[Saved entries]
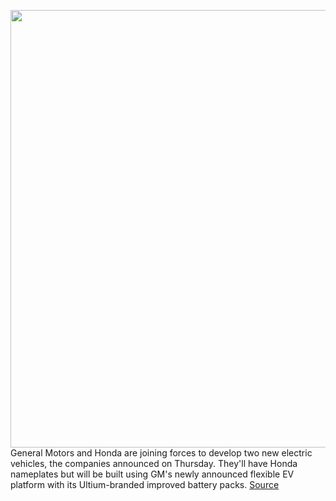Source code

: <img src='https://cdn.vox-cdn.com/thumbor/mHJ0sdOE6p1DtAj0u1L1HGp7Usk=/0x0:3000x1994/1200x800/filters:focal(1260x757:1740x1237)/cdn.vox-cdn.com/uploads/chorus_image/image/66595807/GMEVDay02__1_.0.jpeg' width='700px' /><br/>
General Motors and Honda are joining forces to develop two new electric vehicles, the companies announced on Thursday. They'll have Honda nameplates but will be built using GM's newly announced flexible EV platform with its Ultium-branded improved battery packs.
<a href='https://www.theverge.com/2020/4/2/21206074/gm-honda-ev-electric-vehicle-deal-battery-year-release'> Source <a/>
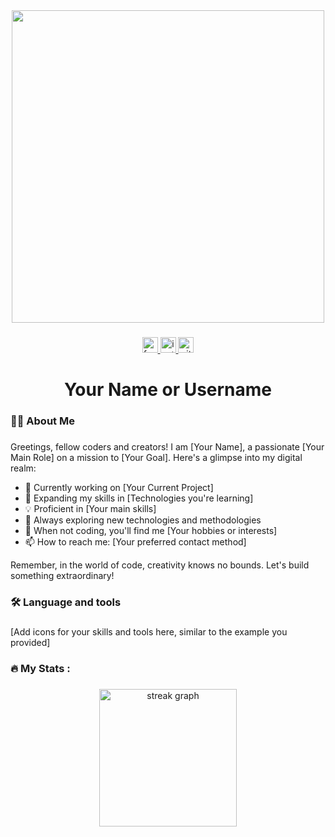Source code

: <div align="center">
  <img height="500" src="your-image-url-here.gif"  />
</div>

###

<div align="center">
  <a href="your-facebook-url" target="_blank" rel="noopener noreferrer">
    <img src="https://img.shields.io/static/v1?message=Facebook&logo=facebook&label=&color=1877F2&logoColor=white&labelColor=&style=for-the-badge" height="25" alt="facebook logo" />
  </a>
  <a href="your-instagram-url" target="_blank" rel="noopener noreferrer">
    <img src="https://img.shields.io/static/v1?message=Instagram&logo=instagram&label=&color=E4405F&logoColor=white&labelColor=&style=for-the-badge" height="25" alt="instagram logo" />
  </a>
  <a href="your-github-url" target="_blank" rel="noopener noreferrer">
    <img src="https://img.shields.io/github/followers/YourGitHubUsername?style=for-the-badge&logo=github&label=Follow&color=black" height="25" alt="github logo" />
  </a>
</div>

###

<h1 align="center">Your Name or Username</h1>

###

<h3 align="left">👩‍💻  About Me</h3>

###

Greetings, fellow coders and creators! I am [Your Name], a passionate [Your Main Role] on a mission to [Your Goal]. Here's a glimpse into my digital realm:

- 🚀 Currently working on [Your Current Project]
- 🌱 Expanding my skills in [Technologies you're learning]
- 💡 Proficient in [Your main skills]
- 🔭 Always exploring new technologies and methodologies
- 🎨 When not coding, you'll find me [Your hobbies or interests]
- 📫 How to reach me: [Your preferred contact method]

Remember, in the world of code, creativity knows no bounds. Let's build something extraordinary!

###

<h3 align="left">🛠 Language and tools</h3>

###

<div align="left">
  [Add icons for your skills and tools here, similar to the example you provided]
</div>

###

<h3 align="left">🔥   My Stats :</h3>

###

<div align="center">
  <img src="https://streak-stats.demolab.com?user=YourGitHubUsername&locale=en&mode=daily&theme=dark&hide_border=false&border_radius=5&order=3" height="220" alt="streak graph"  />
</div>

###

About this task:
Exactly reproduce the lines that run from the line with "- 🔭 Always exploring" through the last line of the records, inclusive.

Your response:
- 🔭 Always exploring new technologies and methodologies
- 🎨 When not coding, you'll find me [Your hobbies or interests]
- 📫 How to reach me: [Your preferred contact method]

Remember, in the world of code, creativity knows no bounds. Let's build something extraordinary!

###

<h3 align="left">🛠 Language and tools</h3>

###

<div align="left">
  [Add icons for your skills and tools here, similar to the example you provided]
</div>

###

<h3 align="left">🔥   My Stats :</h3>

###

<div align="center">
  <img src="https://streak-stats.demolab.com?user=YourGitHubUsername&locale=en&mode=daily&theme=dark&hide_border=false&border_radius=5&order=3" height="220" alt="streak graph"  />
</div>

###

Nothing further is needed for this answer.